_What to work on_
Check every line of the entries for the string "only" and return the ones that contain it.

Stored data:
■ ■ ■
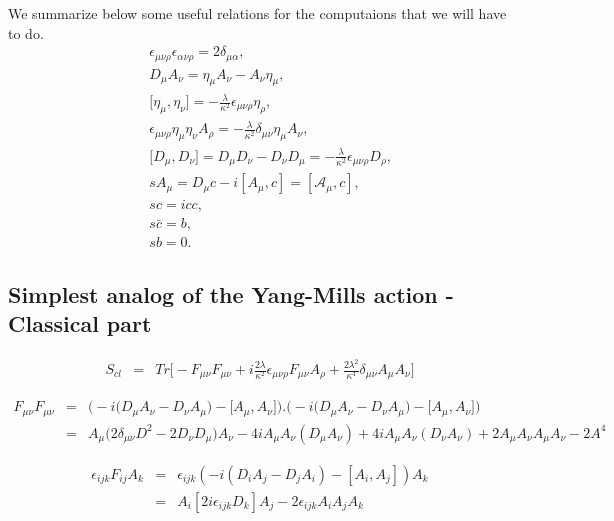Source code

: \documentclass[a4paper,11pt]{article} %
\numberwithin{equation}{section} %
\numberwithin{figure}{section} %
\theoremstyle{plain} %
\theoremstyle{definition} %
\theoremstyle{remark} %
\begin{document}
\noindent
We summarize below some useful relations for the computaions that we will have to do.
\begin{eqnarray*}
 && \epsilon_{\mu \nu \rho} \epsilon_{\alpha \nu \rho} = 2 \delta_{\mu \alpha}, \\
 && D_\mu A_\nu = \eta_\mu A_\nu - A_\nu \eta_\mu ,\\
 && \big[ \eta_\mu , \eta_\nu \big] = - \frac{\lambda}{\kappa^2} \epsilon_{\mu \nu \rho} \eta_\rho ,\\
 && \epsilon_{\mu \nu \rho} \eta_\mu \eta_\nu A_\rho = - \frac{\lambda}{\kappa^2} \delta_{\mu \nu} \eta_\mu A_\nu ,\\
 && \big[ D_\mu , D_\nu \big] = D_\mu D_\nu - D_\nu D_\mu = - \frac{\lambda}{\kappa^2} \epsilon_{\mu \nu \rho} D_\rho ,\\
 && s A_\mu = D_\mu c - i [A_\mu,c] = [ \mathcal{A}_\mu , c] ,\\
 && sc = icc ,\\
 && s\bar{c} = b ,\\
 && sb = 0 .
\end{eqnarray*}

\subsection*{Simplest analog of the Yang-Mills action - Classical part}

\begin{eqnarray*}
 S_{cl} &=& Tr \Big[ -F_{\mu \nu} F_{\mu \nu}+i\frac{2\lambda}{\kappa^2} \epsilon_{\mu \nu \rho} F_{\mu \nu} A_{\rho} + \frac{2\lambda^2}{\kappa^4} \delta_{\mu \nu} A_\mu A_\nu \Big]
\end{eqnarray*}
   
\begin{eqnarray*}
 F_{\mu \nu} F_{\mu \nu} &=& \Bigg( - i \Big( D_{\mu} A_{\nu}  -  D_{\nu} A_{\mu} \Big) - \Big[A_{\mu},A_{\nu} \Big] \Bigg) . \Bigg( - i \Big( D_{\mu} A_{\nu}  -  D_{\nu} A_{\mu} \Big) - \Big[A_{\mu},A_{\nu}\Big] \Bigg) \\
                         &=& A_\mu \Big( 2 \delta_{\mu \nu} D^2 - 2 D_\nu D_\mu \Big) A_\nu - 4i A_\mu A_\nu (D_\mu A_\nu) + 4i A_\mu A_\nu (D_\nu A_\nu) + 2 A_\mu A_\nu A_\mu A_\nu - 2 A^4
\end{eqnarray*}

\begin{eqnarray*}
 \epsilon_{ijk} F_{ij} A_k &=& \epsilon_{ijk} \left( - i ( D_{i} A_{j}  -  D_{j} A_{i} ) - [ A_{i} , A_{j} ] \right) A_k \\
                              &=& A_i \left[ 2 i \epsilon_{ijk}  D_k \right] A_j - 2 \epsilon_{ijk} A_i A_j A_k 
\end{eqnarray*}
\end{document}
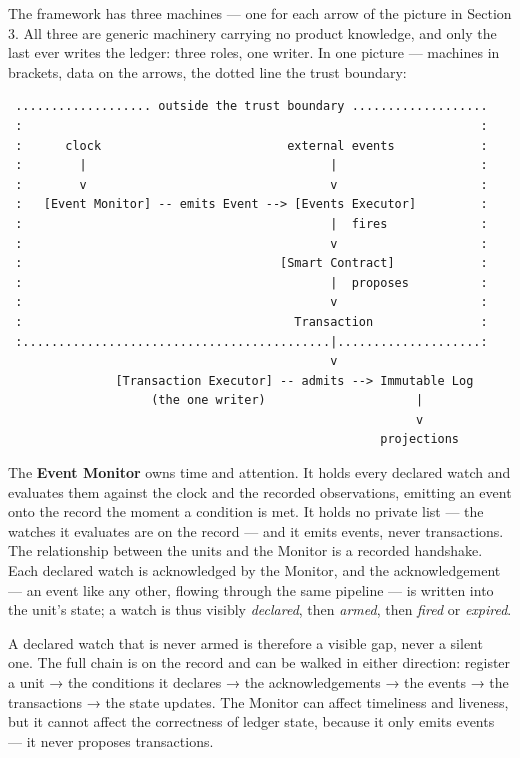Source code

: \documentclass[11pt,a4paper]{article}
\newcommand{\clabel}[1]{\leavevmode\hypertarget{clause-#1}{}%
  \marginpar{\raggedright\scriptsize\ttfamily\textcolor{gray}{#1}}}
\begin{document}
\clabel{C-5.1}The framework has three machines --- one for each arrow of the picture
in Section 3. All three are generic machinery carrying no product
knowledge, and only the last ever writes the ledger: three roles, one
writer. In one picture --- machines in brackets, data on the arrows, the
dotted line the trust boundary:

\begin{verbatim}
 ................... outside the trust boundary ...................
 :                                                                :
 :      clock                          external events            :
 :        |                                  |                    :
 :        v                                  v                    :
 :   [Event Monitor] -- emits Event --> [Events Executor]         :
 :                                           |  fires             :
 :                                           v                    :
 :                                    [Smart Contract]            :
 :                                           |  proposes          :
 :                                           v                    :
 :                                      Transaction               :
 :...........................................|....................:
                                             v
               [Transaction Executor] -- admits --> Immutable Log
                    (the one writer)                     |
                                                         v
                                                    projections
\end{verbatim}

\clabel{C-5.2}The \textbf{Event Monitor} owns time and attention. It holds every
declared watch and evaluates them against the clock and the recorded
observations, emitting an event onto the record the moment a condition
is met. It holds no private list --- the watches it evaluates are on the
record --- and it emits events, never transactions. The relationship
between the units and the Monitor is a recorded handshake. Each declared
watch is acknowledged by the Monitor, and the acknowledgement --- an
event like any other, flowing through the same pipeline --- is written
into the unit's state; a watch is thus visibly \emph{declared}, then
\emph{armed}, then \emph{fired} or \emph{expired}.

\clabel{C-5.3}A declared watch that is never armed is therefore a visible gap, never a
silent one. The full chain is on the record and can be walked in either
direction: register a unit → the conditions it declares → the
acknowledgements → the events → the transactions → the state updates.
The Monitor can affect timeliness and liveness, but it cannot affect the
correctness of ledger state, because it only emits events --- it never
proposes transactions.
\end{document}
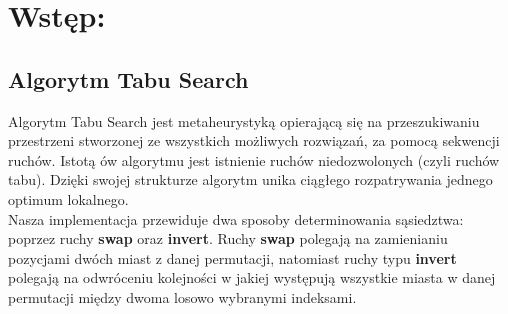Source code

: \section{Wstęp: }
\subsection{Algorytm Tabu Search}
  Algorytm Tabu Search jest metaheurystyką opierającą się na przeszukiwaniu przestrzeni
  stworzonej ze wszystkich możliwych rozwiązań, za pomocą sekwencji ruchów. Istotą ów algorytmu 
  jest istnienie ruchów niedozwolonych (czyli ruchów tabu). Dzięki swojej strukturze algorytm
  unika ciągłego rozpatrywania jednego optimum lokalnego. \\
  Nasza implementacja przewiduje dwa sposoby determinowania sąsiedztwa: poprzez ruchy
  \textbf{swap} oraz \textbf{invert}. Ruchy \textbf{swap} polegają na zamienianiu pozycjami
  dwóch miast z danej permutacji, natomiast ruchy typu \textbf{invert} polegają na odwróceniu kolejności
  w jakiej występują wszystkie miasta w danej permutacji między dwoma losowo wybranymi indeksami.\\

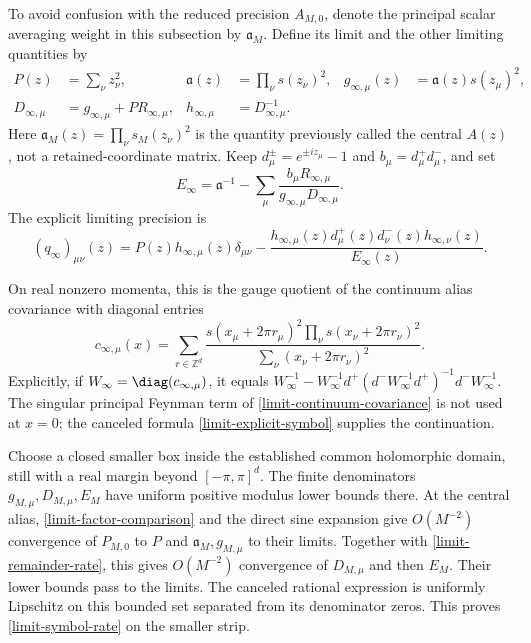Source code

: To avoid confusion with the reduced precision $A_{M,0}$, denote the
principal scalar averaging weight in this subsection by
$\mathfrak a_M$. Define its limit and the other limiting quantities by
\begin{align}
 P(z)&=\sum_\nu z_\nu^2,&
 \mathfrak a(z)&=\prod_\nu s(z_\nu)^2,&
 g_{\infty,\mu}(z)&=\mathfrak a(z)s(z_\mu)^2,
 \label{limit-central}\\
 D_{\infty,\mu}&=g_{\infty,\mu}+P R_{\infty,\mu},&
 h_{\infty,\mu}&=D_{\infty,\mu}^{-1}.&&
 \nonumber
\end{align}
Here $\mathfrak a_M(z)=\prod_\nu s_M(z_\nu)^2$ is the quantity
previously called the central $A(z)$, not a retained-coordinate matrix.
Keep $d_\mu^\pm=e^{\pm iz_\mu}-1$ and $b_\mu=d_\mu^+d_\mu^-$,
and set
\begin{equation}\label{limit-E}
 E_\infty=\mathfrak a^{-1}-\sum_\mu
 \frac{b_\mu R_{\infty,\mu}}
      {g_{\infty,\mu}D_{\infty,\mu}}.
\end{equation}
The explicit limiting precision is
\begin{equation}\label{limit-explicit-symbol}
 (q_\infty)_{\mu\nu}(z)
 =P(z)h_{\infty,\mu}(z)\delta_{\mu\nu}
 -\frac{h_{\infty,\mu}(z)d_\mu^+(z)d_\nu^-(z)
                  h_{\infty,\nu}(z)}{E_\infty(z)}.
\end{equation}

On real nonzero momenta, this is the gauge quotient of the continuum
alias covariance with diagonal entries
\begin{equation}\label{limit-continuum-covariance}
 c_{\infty,\mu}(x)=
 \sum_{r\in\mathbb Z^d}
 \frac{s(x_\mu+2\pi r_\mu)^2
               \prod_\nu s(x_\nu+2\pi r_\nu)^2}
      {\sum_\nu(x_\nu+2\pi r_\nu)^2}.
\end{equation}
Explicitly, if $W_\infty=\diag(c_{\infty,\mu})$, it equals
$W_\infty^{-1}-W_\infty^{-1}d^+
(d^-W_\infty^{-1}d^+)^{-1}d^-W_\infty^{-1}$.
The singular principal Feynman term of
\eqref{limit-continuum-covariance} is not used at $x=0$; the canceled
formula \eqref{limit-explicit-symbol} supplies the continuation.

Choose a closed smaller box inside the established common holomorphic
domain, still with a real margin beyond $[-\pi,\pi]^d$. The finite
denominators $g_{M,\mu},D_{M,\mu},E_M$ have uniform positive modulus
lower bounds there. At the central alias,
\eqref{limit-factor-comparison} and the direct sine expansion give
$O(M^{-2})$ convergence of $P_{M,0}$ to $P$ and
$\mathfrak a_M,g_{M,\mu}$ to their limits. Together with
\eqref{limit-remainder-rate}, this gives $O(M^{-2})$ convergence of
$D_{M,\mu}$ and then $E_M$. Their lower bounds pass to the limits.
The canceled rational expression is uniformly Lipschitz on this
bounded set separated from its denominator zeros. This proves
\eqref{limit-symbol-rate} on the smaller strip.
■ ■ ■
_Solution to this task_
knowledge, and only the last ever writes the ledger: three roles, one
correctness of ledger state, because it only emits events --- it never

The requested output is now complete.